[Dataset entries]
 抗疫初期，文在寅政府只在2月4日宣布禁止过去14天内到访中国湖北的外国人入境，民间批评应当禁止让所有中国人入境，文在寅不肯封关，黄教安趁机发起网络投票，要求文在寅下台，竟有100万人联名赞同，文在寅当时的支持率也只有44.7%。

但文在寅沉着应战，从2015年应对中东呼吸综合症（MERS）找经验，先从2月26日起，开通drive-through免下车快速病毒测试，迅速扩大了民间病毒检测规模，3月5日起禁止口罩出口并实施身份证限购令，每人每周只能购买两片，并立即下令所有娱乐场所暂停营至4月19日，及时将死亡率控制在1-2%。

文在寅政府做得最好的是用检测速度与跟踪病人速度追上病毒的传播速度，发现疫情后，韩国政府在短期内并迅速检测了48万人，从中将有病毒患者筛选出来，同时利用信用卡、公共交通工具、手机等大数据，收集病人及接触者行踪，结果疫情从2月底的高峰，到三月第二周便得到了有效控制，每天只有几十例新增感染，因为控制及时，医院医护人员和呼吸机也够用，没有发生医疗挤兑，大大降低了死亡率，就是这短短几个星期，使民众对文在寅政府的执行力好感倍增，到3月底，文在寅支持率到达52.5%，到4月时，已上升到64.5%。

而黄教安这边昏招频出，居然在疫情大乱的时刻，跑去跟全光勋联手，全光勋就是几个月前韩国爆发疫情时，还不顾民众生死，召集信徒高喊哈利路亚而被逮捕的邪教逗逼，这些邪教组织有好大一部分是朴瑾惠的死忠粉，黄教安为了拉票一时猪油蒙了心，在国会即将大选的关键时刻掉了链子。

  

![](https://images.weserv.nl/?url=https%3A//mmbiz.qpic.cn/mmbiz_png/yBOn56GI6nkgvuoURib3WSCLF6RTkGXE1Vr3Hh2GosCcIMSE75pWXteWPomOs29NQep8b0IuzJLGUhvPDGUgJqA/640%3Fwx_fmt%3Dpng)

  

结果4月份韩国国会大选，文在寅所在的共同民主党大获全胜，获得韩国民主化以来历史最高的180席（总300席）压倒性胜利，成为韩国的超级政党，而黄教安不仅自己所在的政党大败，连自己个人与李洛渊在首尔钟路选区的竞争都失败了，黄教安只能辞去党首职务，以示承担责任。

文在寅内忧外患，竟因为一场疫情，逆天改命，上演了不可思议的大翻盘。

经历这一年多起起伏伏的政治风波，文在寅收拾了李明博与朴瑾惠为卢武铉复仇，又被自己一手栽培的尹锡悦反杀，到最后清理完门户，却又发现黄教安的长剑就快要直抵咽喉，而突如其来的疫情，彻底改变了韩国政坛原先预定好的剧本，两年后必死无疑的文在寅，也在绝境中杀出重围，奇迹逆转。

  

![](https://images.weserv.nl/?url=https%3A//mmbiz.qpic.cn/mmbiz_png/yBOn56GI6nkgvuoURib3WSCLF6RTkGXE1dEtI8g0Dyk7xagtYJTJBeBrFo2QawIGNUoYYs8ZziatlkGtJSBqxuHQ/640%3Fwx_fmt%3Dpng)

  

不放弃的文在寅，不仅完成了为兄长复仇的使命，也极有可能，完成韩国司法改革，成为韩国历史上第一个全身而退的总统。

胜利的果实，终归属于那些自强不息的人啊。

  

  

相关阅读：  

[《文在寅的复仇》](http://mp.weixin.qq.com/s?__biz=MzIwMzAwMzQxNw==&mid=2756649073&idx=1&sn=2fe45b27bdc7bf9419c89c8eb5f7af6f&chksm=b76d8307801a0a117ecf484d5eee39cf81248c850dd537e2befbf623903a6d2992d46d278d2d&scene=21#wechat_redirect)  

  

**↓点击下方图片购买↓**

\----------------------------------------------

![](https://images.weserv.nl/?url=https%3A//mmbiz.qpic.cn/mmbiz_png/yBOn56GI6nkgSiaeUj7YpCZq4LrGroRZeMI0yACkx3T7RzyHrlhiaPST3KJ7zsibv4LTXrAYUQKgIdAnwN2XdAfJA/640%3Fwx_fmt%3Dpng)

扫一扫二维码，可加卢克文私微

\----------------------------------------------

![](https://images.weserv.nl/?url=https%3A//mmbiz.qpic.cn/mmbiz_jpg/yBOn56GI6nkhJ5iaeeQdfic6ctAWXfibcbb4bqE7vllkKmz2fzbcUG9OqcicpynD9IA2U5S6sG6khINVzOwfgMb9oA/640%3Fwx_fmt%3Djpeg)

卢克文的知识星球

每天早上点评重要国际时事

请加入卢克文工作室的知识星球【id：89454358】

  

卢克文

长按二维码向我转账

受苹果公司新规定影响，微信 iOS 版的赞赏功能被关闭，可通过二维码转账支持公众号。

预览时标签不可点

▸ **Exercise prompt**: Each entry above is to be printed again exactly.

▸ **Exercise answer**:
 抗疫初期，文在寅政府只在2月4日宣布禁止过去14天内到访中国湖北的外国人入境，民间批评应当禁止让所有中国人入境，文在寅不肯封关，黄教安趁机发起网络投票，要求文在寅下台，竟有100万人联名赞同，文在寅当时的支持率也只有44.7%。

但文在寅沉着应战，从2015年应对中东呼吸综合症（MERS）找经验，先从2月26日起，开通drive-through免下车快速病毒测试，迅速扩大了民间病毒检测规模，3月5日起禁止口罩出口并实施身份证限购令，每人每周只能购买两片，并立即下令所有娱乐场所暂停营至4月19日，及时将死亡率控制在1-2%。

文在寅政府做得最好的是用检测速度与跟踪病人速度追上病毒的传播速度，发现疫情后，韩国政府在短期内并迅速检测了48万人，从中将有病毒患者筛选出来，同时利用信用卡、公共交通工具、手机等大数据，收集病人及接触者行踪，结果疫情从2月底的高峰，到三月第二周便得到了有效控制，每天只有几十例新增感染，因为控制及时，医院医护人员和呼吸机也够用，没有发生医疗挤兑，大大降低了死亡率，就是这短短几个星期，使民众对文在寅政府的执行力好感倍增，到3月底，文在寅支持率到达52.5%，到4月时，已上升到64.5%。

而黄教安这边昏招频出，居然在疫情大乱的时刻，跑去跟全光勋联手，全光勋就是几个月前韩国爆发疫情时，还不顾民众生死，召集信徒高喊哈利路亚而被逮捕的邪教逗逼，这些邪教组织有好大一部分是朴瑾惠的死忠粉，黄教安为了拉票一时猪油蒙了心，在国会即将大选的关键时刻掉了链子。

  

![](https://images.weserv.nl/?url=https%3A//mmbiz.qpic.cn/mmbiz_png/yBOn56GI6nkgvuoURib3WSCLF6RTkGXE1Vr3Hh2GosCcIMSE75pWXteWPomOs29NQep8b0IuzJLGUhvPDGUgJqA/640%3Fwx_fmt%3Dpng)

  

结果4月份韩国国会大选，文在寅所在的共同民主党大获全胜，获得韩国民主化以来历史最高的180席（总300席）压倒性胜利，成为韩国的超级政党，而黄教安不仅自己所在的政党大败，连自己个人与李洛渊在首尔钟路选区的竞争都失败了，黄教安只能辞去党首职务，以示承担责任。

文在寅内忧外患，竟因为一场疫情，逆天改命，上演了不可思议的大翻盘。

经历这一年多起起伏伏的政治风波，文在寅收拾了李明博与朴瑾惠为卢武铉复仇，又被自己一手栽培的尹锡悦反杀，到最后清理完门户，却又发现黄教安的长剑就快要直抵咽喉，而突如其来的疫情，彻底改变了韩国政坛原先预定好的剧本，两年后必死无疑的文在寅，也在绝境中杀出重围，奇迹逆转。

  

![](https://images.weserv.nl/?url=https%3A//mmbiz.qpic.cn/mmbiz_png/yBOn56GI6nkgvuoURib3WSCLF6RTkGXE1dEtI8g0Dyk7xagtYJTJBeBrFo2QawIGNUoYYs8ZziatlkGtJSBqxuHQ/640%3Fwx_fmt%3Dpng)

  

不放弃的文在寅，不仅完成了为兄长复仇的使命，也极有可能，完成韩国司法改革，成为韩国历史上第一个全身而退的总统。

胜利的果实，终归属于那些自强不息的人啊。

  

  

相关阅读：  

[《文在寅的复仇》](http://mp.weixin.qq.com/s?__biz=MzIwMzAwMzQxNw==&mid=2756649073&idx=1&sn=2fe45b27bdc7bf9419c89c8eb5f7af6f&chksm=b76d8307801a0a117ecf484d5eee39cf81248c850dd537e2befbf623903a6d2992d46d278d2d&scene=21#wechat_redirect)  

  

**↓点击下方图片购买↓**

\----------------------------------------------

![](https://images.weserv.nl/?url=https%3A//mmbiz.qpic.cn/mmbiz_png/yBOn56GI6nkgSiaeUj7YpCZq4LrGroRZeMI0yACkx3T7RzyHrlhiaPST3KJ7zsibv4LTXrAYUQKgIdAnwN2XdAfJA/640%3Fwx_fmt%3Dpng)

扫一扫二维码，可加卢克文私微

\----------------------------------------------

![](https://images.weserv.nl/?url=https%3A//mmbiz.qpic.cn/mmbiz_jpg/yBOn56GI6nkhJ5iaeeQdfic6ctAWXfibcbb4bqE7vllkKmz2fzbcUG9OqcicpynD9IA2U5S6sG6khINVzOwfgMb9oA/640%3Fwx_fmt%3Djpeg)

卢克文的知识星球

每天早上点评重要国际时事

请加入卢克文工作室的知识星球【id：89454358】

  

卢克文

长按二维码向我转账

受苹果公司新规定影响，微信 iOS 版的赞赏功能被关闭，可通过二维码转账支持公众号。

预览时标签不可点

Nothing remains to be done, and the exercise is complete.